** TRY IT **
Extract the lines that carry the string "혁신적인" from the listing.

>>>>>

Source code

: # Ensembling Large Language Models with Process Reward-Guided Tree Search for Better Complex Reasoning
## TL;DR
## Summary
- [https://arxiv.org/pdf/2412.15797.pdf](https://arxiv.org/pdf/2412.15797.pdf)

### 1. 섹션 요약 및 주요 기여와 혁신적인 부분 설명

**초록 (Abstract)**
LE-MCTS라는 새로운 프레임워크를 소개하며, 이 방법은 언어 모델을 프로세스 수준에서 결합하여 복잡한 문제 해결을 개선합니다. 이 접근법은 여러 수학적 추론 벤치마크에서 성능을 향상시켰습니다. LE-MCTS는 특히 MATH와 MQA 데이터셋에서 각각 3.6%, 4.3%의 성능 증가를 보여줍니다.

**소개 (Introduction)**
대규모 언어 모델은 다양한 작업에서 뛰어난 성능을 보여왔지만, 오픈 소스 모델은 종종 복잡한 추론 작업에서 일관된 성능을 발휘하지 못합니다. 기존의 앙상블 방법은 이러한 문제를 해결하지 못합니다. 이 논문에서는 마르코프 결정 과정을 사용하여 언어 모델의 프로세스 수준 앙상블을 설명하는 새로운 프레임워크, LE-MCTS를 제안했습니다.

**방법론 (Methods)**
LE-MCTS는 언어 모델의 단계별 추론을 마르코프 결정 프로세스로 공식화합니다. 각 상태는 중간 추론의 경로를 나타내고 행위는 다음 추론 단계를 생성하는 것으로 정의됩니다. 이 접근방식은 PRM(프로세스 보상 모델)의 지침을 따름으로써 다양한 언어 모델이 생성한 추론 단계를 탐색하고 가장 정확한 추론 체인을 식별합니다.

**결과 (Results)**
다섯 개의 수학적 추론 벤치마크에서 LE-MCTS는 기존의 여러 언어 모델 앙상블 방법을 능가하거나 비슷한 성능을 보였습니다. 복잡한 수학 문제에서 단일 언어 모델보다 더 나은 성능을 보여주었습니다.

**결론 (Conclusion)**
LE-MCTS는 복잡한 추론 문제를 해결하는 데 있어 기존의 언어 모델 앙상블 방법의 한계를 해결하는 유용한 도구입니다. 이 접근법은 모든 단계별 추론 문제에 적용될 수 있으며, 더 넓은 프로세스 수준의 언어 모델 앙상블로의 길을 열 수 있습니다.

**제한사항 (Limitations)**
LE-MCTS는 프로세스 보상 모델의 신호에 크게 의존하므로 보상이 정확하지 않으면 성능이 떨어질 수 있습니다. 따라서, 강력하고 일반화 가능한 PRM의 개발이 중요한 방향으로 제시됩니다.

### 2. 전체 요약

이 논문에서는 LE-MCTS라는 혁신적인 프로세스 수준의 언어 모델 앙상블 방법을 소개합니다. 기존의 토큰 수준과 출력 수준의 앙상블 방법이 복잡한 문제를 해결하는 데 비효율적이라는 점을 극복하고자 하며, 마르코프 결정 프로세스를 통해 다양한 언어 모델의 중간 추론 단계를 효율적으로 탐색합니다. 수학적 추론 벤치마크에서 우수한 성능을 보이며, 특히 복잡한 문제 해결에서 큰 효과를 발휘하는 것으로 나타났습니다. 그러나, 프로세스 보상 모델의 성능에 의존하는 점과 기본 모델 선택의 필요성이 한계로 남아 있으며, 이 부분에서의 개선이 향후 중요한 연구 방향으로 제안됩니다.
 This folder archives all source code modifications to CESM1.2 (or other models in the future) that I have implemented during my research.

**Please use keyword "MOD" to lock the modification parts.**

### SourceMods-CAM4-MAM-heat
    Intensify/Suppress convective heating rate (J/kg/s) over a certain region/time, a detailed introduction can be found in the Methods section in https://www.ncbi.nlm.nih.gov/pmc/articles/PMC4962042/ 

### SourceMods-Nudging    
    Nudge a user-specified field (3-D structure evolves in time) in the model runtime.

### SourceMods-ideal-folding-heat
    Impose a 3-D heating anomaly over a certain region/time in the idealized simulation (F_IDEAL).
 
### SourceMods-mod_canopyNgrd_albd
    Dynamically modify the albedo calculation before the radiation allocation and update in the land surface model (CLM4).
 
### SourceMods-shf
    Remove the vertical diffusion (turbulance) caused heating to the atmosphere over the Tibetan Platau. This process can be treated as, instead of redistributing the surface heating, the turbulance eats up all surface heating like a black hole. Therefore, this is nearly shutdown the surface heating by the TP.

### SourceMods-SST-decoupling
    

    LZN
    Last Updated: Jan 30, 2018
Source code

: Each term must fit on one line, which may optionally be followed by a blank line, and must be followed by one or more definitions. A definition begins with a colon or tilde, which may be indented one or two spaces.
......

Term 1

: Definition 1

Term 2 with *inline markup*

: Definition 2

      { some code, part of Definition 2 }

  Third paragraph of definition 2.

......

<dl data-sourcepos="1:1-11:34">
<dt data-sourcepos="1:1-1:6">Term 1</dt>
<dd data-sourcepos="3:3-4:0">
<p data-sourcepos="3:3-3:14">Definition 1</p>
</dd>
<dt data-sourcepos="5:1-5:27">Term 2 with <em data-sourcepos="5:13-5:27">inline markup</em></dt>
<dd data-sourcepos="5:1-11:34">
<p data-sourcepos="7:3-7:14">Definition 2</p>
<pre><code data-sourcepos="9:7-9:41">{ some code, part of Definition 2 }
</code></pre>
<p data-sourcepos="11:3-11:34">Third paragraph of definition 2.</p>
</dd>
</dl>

<<<<<

** RESPONSE TO THE TASK **
### 1. 섹션 요약 및 주요 기여와 혁신적인 부분 설명
이 논문에서는 LE-MCTS라는 혁신적인 프로세스 수준의 언어 모델 앙상블 방법을 소개합니다. 기존의 토큰 수준과 출력 수준의 앙상블 방법이 복잡한 문제를 해결하는 데 비효율적이라는 점을 극복하고자 하며, 마르코프 결정 프로세스를 통해 다양한 언어 모델의 중간 추론 단계를 효율적으로 탐색합니다. 수학적 추론 벤치마크에서 우수한 성능을 보이며, 특히 복잡한 문제 해결에서 큰 효과를 발휘하는 것으로 나타났습니다. 그러나, 프로세스 보상 모델의 성능에 의존하는 점과 기본 모델 선택의 필요성이 한계로 남아 있으며, 이 부분에서의 개선이 향후 중요한 연구 방향으로 제안됩니다.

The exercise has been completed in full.